- [ENTRIES SUPPLIED]
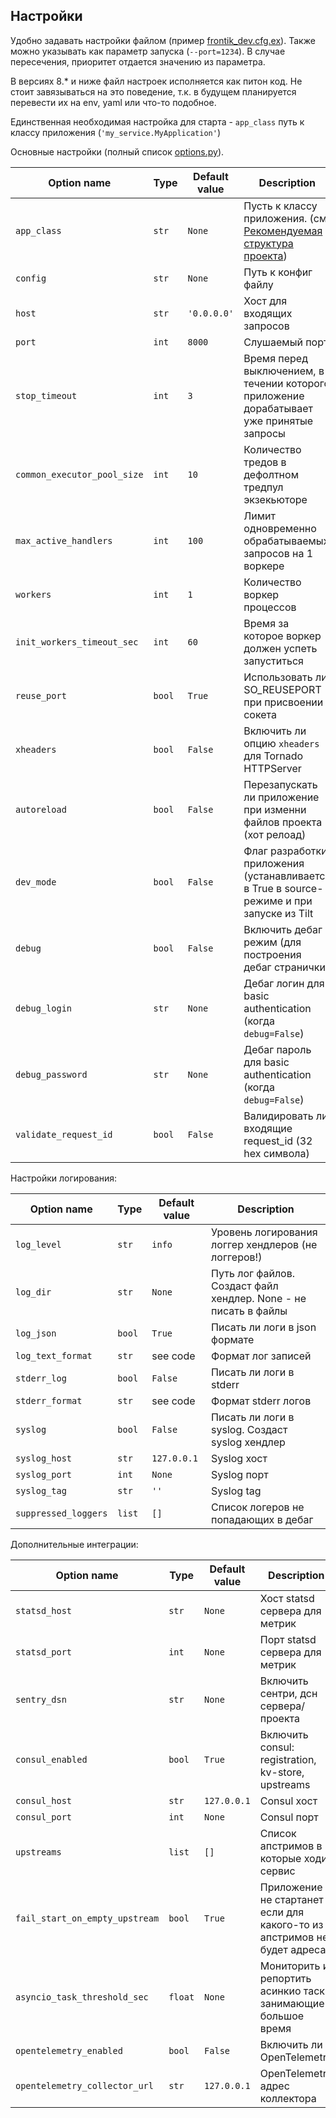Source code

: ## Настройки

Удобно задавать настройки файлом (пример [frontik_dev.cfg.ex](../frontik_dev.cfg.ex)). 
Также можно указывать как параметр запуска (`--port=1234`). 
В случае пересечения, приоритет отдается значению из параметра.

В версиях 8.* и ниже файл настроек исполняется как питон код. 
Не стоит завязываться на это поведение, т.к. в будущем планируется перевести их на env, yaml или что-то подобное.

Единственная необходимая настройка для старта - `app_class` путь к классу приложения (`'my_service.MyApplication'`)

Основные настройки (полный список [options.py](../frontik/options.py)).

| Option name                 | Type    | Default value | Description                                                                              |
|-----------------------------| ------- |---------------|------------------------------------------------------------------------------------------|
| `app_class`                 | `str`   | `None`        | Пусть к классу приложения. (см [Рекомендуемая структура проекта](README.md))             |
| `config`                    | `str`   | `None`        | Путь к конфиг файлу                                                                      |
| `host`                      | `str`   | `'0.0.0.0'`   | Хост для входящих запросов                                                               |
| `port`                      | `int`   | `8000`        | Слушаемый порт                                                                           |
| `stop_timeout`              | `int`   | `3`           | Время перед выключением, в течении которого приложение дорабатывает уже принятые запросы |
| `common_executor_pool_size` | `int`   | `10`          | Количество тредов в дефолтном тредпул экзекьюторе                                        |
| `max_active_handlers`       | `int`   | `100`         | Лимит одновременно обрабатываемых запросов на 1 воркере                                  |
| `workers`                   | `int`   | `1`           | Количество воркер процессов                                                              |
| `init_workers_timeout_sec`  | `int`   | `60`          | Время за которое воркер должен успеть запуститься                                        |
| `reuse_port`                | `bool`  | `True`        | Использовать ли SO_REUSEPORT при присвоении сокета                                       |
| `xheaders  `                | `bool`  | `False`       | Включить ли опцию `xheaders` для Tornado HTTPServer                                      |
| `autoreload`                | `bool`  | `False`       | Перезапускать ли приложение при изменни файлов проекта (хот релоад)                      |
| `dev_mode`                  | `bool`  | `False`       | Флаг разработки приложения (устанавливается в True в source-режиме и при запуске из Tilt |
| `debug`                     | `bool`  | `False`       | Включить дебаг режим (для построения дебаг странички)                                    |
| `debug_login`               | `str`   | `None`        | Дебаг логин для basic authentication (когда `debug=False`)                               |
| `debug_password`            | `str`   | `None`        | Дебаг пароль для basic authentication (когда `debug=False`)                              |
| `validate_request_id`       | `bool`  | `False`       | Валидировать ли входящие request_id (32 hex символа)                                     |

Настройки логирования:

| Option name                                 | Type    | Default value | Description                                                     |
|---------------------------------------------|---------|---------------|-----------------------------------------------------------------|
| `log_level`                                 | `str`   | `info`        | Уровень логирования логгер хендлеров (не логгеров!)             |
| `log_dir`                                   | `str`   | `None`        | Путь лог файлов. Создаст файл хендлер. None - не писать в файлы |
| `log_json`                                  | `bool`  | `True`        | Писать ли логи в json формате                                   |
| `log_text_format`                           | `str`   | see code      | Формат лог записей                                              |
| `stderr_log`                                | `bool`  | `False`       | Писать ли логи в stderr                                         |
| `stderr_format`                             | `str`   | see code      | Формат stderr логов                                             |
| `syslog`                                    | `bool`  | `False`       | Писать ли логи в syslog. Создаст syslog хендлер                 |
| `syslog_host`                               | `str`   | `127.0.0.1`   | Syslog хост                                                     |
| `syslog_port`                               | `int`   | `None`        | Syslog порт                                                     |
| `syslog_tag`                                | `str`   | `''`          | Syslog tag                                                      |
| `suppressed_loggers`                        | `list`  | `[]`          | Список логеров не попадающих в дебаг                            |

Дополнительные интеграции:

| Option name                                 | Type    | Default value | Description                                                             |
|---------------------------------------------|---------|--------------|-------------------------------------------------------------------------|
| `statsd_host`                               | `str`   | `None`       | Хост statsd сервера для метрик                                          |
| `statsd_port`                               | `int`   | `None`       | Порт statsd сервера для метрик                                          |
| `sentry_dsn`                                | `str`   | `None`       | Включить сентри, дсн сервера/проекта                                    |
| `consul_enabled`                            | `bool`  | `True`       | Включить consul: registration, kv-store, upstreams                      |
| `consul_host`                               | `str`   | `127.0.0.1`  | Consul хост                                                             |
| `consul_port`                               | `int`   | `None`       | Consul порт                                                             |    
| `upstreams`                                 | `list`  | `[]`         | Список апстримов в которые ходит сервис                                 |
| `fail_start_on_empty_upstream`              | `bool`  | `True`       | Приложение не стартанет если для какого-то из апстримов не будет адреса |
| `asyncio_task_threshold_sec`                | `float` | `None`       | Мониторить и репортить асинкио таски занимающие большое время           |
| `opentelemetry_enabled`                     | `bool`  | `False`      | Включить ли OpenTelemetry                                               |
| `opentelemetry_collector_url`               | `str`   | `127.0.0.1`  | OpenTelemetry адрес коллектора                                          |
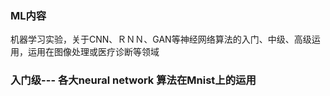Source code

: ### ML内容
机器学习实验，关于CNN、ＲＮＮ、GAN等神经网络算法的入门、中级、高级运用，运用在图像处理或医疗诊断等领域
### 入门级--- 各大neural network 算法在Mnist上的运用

==

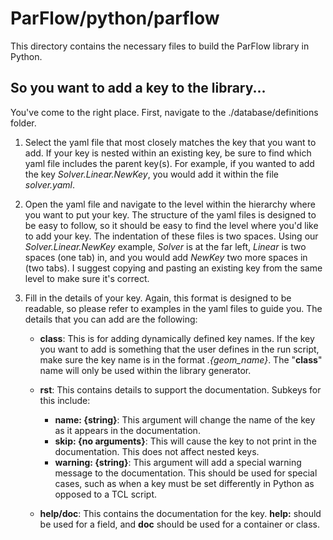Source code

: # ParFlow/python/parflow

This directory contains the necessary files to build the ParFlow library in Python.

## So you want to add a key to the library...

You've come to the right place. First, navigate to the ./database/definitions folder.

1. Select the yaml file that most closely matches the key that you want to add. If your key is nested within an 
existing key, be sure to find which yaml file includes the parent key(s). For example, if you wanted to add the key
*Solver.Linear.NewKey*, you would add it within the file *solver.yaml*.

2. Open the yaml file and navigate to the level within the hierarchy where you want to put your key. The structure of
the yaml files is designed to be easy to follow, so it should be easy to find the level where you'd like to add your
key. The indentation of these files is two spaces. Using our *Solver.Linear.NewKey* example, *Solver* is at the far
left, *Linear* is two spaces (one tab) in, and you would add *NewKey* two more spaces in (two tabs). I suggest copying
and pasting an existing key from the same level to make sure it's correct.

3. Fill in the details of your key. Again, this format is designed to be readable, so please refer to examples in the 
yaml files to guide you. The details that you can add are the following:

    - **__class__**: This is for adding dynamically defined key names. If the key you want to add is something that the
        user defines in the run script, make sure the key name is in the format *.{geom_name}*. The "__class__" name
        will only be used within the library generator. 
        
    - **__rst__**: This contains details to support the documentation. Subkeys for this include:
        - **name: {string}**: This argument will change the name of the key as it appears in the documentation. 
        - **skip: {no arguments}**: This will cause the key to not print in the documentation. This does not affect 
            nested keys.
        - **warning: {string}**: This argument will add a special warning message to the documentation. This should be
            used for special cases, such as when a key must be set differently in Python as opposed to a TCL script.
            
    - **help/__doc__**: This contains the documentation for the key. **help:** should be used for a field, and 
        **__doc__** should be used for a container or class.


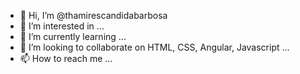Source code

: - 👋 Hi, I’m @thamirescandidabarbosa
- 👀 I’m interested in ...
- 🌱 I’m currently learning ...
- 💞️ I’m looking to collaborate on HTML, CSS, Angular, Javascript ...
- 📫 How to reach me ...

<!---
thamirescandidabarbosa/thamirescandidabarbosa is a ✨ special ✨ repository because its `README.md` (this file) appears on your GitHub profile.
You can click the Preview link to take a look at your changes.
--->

- [ACTIVITY]
With the first line being the one containing "Лимит одновременно обрабатываемых" and the last line the one containing "Включить ли опцию", transcribe exactly the lines above that fall in that range.

- [RESULT OF THE TASK]
| `max_active_handlers`       | `int`   | `100`         | Лимит одновременно обрабатываемых запросов на 1 воркере                                  |
| `workers`                   | `int`   | `1`           | Количество воркер процессов                                                              |
| `init_workers_timeout_sec`  | `int`   | `60`          | Время за которое воркер должен успеть запуститься                                        |
| `reuse_port`                | `bool`  | `True`        | Использовать ли SO_REUSEPORT при присвоении сокета                                       |
| `xheaders  `                | `bool`  | `False`       | Включить ли опцию `xheaders` для Tornado HTTPServer                                      |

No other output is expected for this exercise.